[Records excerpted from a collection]
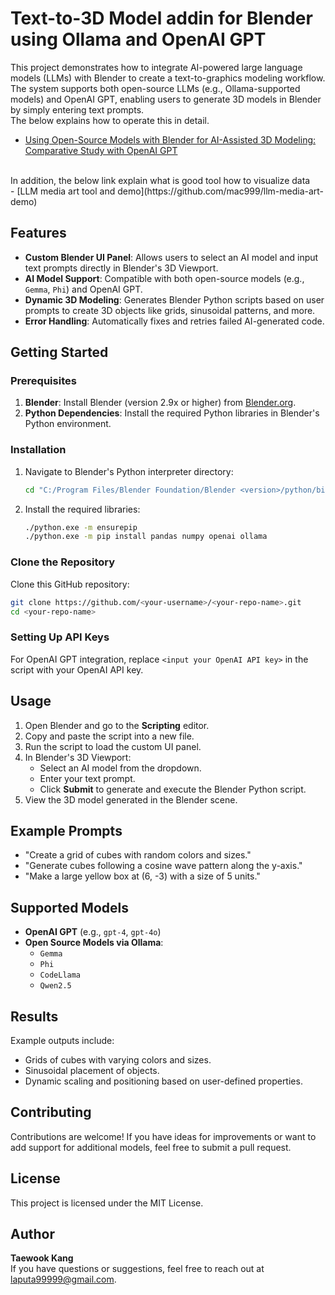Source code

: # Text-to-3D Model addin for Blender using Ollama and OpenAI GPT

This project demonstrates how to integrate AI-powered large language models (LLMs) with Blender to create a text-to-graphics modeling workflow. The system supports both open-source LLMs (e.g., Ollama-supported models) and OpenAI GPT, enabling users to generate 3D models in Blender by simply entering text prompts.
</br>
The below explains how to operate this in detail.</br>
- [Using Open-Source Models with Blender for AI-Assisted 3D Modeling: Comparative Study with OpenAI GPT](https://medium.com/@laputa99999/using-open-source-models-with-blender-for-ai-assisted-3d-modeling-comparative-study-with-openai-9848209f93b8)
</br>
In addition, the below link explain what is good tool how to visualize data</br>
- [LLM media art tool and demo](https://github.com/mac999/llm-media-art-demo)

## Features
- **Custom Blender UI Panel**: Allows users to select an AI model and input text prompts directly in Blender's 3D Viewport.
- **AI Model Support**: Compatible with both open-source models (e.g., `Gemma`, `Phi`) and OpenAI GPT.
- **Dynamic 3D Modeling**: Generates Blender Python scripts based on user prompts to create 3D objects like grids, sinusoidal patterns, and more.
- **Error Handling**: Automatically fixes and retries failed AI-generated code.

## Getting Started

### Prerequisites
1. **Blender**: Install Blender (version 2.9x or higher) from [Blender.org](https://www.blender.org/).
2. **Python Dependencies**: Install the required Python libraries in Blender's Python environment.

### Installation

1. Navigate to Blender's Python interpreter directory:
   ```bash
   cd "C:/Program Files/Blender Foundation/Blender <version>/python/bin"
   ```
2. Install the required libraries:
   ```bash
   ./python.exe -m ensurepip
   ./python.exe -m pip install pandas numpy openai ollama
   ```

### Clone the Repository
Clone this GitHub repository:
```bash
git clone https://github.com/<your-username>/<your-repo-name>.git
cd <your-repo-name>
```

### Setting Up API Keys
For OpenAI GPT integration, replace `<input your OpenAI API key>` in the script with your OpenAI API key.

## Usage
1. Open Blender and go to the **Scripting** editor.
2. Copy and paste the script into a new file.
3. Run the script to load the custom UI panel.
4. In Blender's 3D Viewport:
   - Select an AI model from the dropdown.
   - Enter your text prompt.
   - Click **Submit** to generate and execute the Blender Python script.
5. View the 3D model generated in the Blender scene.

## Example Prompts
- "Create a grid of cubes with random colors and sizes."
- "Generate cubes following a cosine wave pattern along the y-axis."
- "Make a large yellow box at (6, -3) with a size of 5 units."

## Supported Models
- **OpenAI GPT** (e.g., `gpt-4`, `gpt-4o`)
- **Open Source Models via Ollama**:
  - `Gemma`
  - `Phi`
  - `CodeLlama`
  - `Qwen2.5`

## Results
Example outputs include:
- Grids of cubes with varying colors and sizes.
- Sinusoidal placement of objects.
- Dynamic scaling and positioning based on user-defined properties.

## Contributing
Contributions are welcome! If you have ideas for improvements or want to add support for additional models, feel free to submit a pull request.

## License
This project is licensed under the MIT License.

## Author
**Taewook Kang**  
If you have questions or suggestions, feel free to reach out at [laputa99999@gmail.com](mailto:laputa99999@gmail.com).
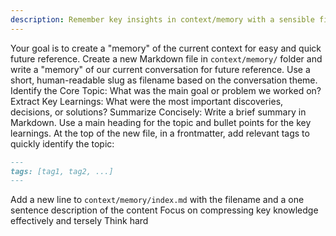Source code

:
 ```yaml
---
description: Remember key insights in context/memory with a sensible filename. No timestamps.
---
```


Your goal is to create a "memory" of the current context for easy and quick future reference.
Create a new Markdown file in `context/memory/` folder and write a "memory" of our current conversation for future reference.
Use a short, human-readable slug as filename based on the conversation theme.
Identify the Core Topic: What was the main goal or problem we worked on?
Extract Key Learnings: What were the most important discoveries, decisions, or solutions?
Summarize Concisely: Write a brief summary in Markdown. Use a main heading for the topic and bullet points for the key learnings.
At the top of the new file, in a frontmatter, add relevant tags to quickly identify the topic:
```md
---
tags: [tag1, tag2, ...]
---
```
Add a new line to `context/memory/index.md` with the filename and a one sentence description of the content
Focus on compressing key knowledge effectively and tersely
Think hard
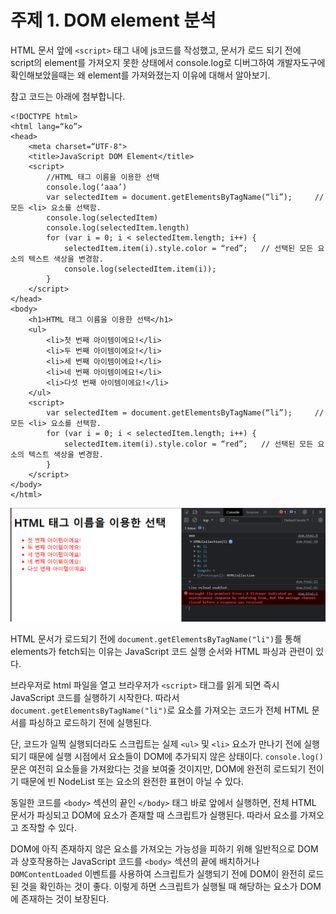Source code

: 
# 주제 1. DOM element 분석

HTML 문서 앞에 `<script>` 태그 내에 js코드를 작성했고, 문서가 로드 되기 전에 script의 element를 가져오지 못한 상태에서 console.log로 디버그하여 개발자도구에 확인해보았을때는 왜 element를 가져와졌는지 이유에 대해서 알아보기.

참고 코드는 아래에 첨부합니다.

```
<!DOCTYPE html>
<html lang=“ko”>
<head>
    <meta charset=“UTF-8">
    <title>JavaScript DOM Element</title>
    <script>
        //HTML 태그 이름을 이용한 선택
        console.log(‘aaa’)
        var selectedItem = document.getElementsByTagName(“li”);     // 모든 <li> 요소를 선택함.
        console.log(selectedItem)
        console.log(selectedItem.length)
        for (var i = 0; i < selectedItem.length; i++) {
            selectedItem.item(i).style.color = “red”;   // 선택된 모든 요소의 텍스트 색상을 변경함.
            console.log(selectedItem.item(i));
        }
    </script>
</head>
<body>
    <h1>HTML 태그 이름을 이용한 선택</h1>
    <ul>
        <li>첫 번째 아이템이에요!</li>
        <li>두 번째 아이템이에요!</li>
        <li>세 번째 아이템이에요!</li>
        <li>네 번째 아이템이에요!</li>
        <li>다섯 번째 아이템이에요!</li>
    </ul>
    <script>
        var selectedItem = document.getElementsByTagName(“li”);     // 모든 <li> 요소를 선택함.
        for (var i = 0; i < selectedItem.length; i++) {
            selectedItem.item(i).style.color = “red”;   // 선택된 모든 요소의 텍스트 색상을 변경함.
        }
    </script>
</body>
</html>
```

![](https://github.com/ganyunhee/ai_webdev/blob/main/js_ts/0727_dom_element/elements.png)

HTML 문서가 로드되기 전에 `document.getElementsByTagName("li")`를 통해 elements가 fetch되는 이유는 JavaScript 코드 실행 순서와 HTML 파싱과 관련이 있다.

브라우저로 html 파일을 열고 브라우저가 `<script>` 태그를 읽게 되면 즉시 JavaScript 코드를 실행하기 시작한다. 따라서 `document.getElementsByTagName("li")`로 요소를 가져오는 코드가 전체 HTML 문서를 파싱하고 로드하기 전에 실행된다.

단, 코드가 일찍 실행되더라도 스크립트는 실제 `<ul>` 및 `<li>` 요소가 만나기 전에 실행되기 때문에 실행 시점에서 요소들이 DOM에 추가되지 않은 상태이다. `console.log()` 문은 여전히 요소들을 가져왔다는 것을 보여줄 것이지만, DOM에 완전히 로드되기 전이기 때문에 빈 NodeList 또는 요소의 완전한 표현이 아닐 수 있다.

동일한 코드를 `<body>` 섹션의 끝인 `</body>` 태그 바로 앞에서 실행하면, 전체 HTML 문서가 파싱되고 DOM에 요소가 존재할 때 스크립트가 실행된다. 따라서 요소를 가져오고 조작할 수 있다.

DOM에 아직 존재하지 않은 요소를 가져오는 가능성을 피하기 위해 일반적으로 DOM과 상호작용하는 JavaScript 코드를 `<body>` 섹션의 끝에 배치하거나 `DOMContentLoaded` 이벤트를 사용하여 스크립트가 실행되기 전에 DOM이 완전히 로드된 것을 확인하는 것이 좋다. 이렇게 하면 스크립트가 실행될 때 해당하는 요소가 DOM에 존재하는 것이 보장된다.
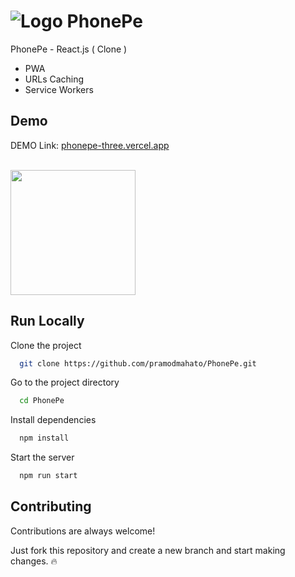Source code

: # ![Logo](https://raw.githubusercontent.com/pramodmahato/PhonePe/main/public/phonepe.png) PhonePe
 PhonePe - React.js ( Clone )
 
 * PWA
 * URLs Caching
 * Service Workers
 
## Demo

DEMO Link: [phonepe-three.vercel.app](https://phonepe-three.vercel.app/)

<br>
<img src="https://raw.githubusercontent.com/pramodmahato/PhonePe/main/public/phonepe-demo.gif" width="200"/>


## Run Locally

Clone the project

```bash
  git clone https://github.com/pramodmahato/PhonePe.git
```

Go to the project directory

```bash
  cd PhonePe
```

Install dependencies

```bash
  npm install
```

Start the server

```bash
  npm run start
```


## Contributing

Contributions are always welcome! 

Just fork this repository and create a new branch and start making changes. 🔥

- **Problem statement**: Among the records, find every line holding the word "아이템이에요" and copy it.

- **Result**:
        <li>첫 번째 아이템이에요!</li>
        <li>두 번째 아이템이에요!</li>
        <li>세 번째 아이템이에요!</li>
        <li>네 번째 아이템이에요!</li>
        <li>다섯 번째 아이템이에요!</li>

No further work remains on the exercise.